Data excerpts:
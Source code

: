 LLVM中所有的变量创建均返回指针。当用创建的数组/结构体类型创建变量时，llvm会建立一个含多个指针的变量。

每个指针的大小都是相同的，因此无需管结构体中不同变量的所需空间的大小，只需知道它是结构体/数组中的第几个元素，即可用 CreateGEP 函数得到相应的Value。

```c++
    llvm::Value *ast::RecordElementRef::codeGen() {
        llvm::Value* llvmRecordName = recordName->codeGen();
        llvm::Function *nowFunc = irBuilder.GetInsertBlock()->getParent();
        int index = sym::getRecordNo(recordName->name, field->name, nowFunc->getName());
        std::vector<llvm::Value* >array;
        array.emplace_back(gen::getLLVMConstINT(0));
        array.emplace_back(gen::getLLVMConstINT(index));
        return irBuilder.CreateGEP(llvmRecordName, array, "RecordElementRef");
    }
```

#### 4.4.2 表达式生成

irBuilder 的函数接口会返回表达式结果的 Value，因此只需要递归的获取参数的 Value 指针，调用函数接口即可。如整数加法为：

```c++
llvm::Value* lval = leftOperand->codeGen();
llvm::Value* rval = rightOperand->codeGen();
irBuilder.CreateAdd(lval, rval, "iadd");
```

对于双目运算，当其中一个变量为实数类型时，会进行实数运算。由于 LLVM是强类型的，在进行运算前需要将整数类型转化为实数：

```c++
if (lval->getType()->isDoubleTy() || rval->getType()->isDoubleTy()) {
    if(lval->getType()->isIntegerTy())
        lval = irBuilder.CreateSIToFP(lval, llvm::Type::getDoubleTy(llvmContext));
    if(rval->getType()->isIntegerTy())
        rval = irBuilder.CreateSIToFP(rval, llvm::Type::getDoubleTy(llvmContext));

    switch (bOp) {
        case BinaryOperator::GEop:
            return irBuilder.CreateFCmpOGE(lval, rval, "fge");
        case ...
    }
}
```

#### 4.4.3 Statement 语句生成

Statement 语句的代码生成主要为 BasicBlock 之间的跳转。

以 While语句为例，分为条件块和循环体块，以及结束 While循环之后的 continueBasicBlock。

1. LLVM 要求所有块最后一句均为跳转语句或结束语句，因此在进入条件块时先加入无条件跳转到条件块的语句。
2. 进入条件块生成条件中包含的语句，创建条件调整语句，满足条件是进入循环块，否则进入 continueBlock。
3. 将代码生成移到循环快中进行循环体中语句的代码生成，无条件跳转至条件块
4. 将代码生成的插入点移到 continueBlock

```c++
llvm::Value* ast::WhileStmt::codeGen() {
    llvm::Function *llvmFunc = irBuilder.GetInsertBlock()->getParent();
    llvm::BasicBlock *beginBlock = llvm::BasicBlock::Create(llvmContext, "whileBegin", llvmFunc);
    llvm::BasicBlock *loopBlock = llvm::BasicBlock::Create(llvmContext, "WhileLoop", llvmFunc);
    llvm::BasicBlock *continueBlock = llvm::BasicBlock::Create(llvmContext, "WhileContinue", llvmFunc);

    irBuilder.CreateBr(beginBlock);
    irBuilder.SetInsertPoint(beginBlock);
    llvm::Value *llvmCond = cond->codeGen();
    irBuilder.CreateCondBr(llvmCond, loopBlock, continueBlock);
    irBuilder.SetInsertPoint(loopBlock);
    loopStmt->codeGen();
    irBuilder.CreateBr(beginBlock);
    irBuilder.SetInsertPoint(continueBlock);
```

#### [Prompt]
Nothing in the records above may differ in your copy; retype them in full.

#### [Solution to the exercise]
Source code

: LLVM中所有的变量创建均返回指针。当用创建的数组/结构体类型创建变量时，llvm会建立一个含多个指针的变量。

每个指针的大小都是相同的，因此无需管结构体中不同变量的所需空间的大小，只需知道它是结构体/数组中的第几个元素，即可用 CreateGEP 函数得到相应的Value。

```c++
    llvm::Value *ast::RecordElementRef::codeGen() {
        llvm::Value* llvmRecordName = recordName->codeGen();
        llvm::Function *nowFunc = irBuilder.GetInsertBlock()->getParent();
        int index = sym::getRecordNo(recordName->name, field->name, nowFunc->getName());
        std::vector<llvm::Value* >array;
        array.emplace_back(gen::getLLVMConstINT(0));
        array.emplace_back(gen::getLLVMConstINT(index));
        return irBuilder.CreateGEP(llvmRecordName, array, "RecordElementRef");
    }
```

#### 4.4.2 表达式生成

irBuilder 的函数接口会返回表达式结果的 Value，因此只需要递归的获取参数的 Value 指针，调用函数接口即可。如整数加法为：

```c++
llvm::Value* lval = leftOperand->codeGen();
llvm::Value* rval = rightOperand->codeGen();
irBuilder.CreateAdd(lval, rval, "iadd");
```

对于双目运算，当其中一个变量为实数类型时，会进行实数运算。由于 LLVM是强类型的，在进行运算前需要将整数类型转化为实数：

```c++
if (lval->getType()->isDoubleTy() || rval->getType()->isDoubleTy()) {
    if(lval->getType()->isIntegerTy())
        lval = irBuilder.CreateSIToFP(lval, llvm::Type::getDoubleTy(llvmContext));
    if(rval->getType()->isIntegerTy())
        rval = irBuilder.CreateSIToFP(rval, llvm::Type::getDoubleTy(llvmContext));

    switch (bOp) {
        case BinaryOperator::GEop:
            return irBuilder.CreateFCmpOGE(lval, rval, "fge");
        case ...
    }
}
```

#### 4.4.3 Statement 语句生成

Statement 语句的代码生成主要为 BasicBlock 之间的跳转。

以 While语句为例，分为条件块和循环体块，以及结束 While循环之后的 continueBasicBlock。

1. LLVM 要求所有块最后一句均为跳转语句或结束语句，因此在进入条件块时先加入无条件跳转到条件块的语句。
2. 进入条件块生成条件中包含的语句，创建条件调整语句，满足条件是进入循环块，否则进入 continueBlock。
3. 将代码生成移到循环快中进行循环体中语句的代码生成，无条件跳转至条件块
4. 将代码生成的插入点移到 continueBlock

```c++
llvm::Value* ast::WhileStmt::codeGen() {
    llvm::Function *llvmFunc = irBuilder.GetInsertBlock()->getParent();
    llvm::BasicBlock *beginBlock = llvm::BasicBlock::Create(llvmContext, "whileBegin", llvmFunc);
    llvm::BasicBlock *loopBlock = llvm::BasicBlock::Create(llvmContext, "WhileLoop", llvmFunc);
    llvm::BasicBlock *continueBlock = llvm::BasicBlock::Create(llvmContext, "WhileContinue", llvmFunc);

    irBuilder.CreateBr(beginBlock);
    irBuilder.SetInsertPoint(beginBlock);
    llvm::Value *llvmCond = cond->codeGen();
    irBuilder.CreateCondBr(llvmCond, loopBlock, continueBlock);
    irBuilder.SetInsertPoint(loopBlock);
    loopStmt->codeGen();
    irBuilder.CreateBr(beginBlock);
    irBuilder.SetInsertPoint(continueBlock);
```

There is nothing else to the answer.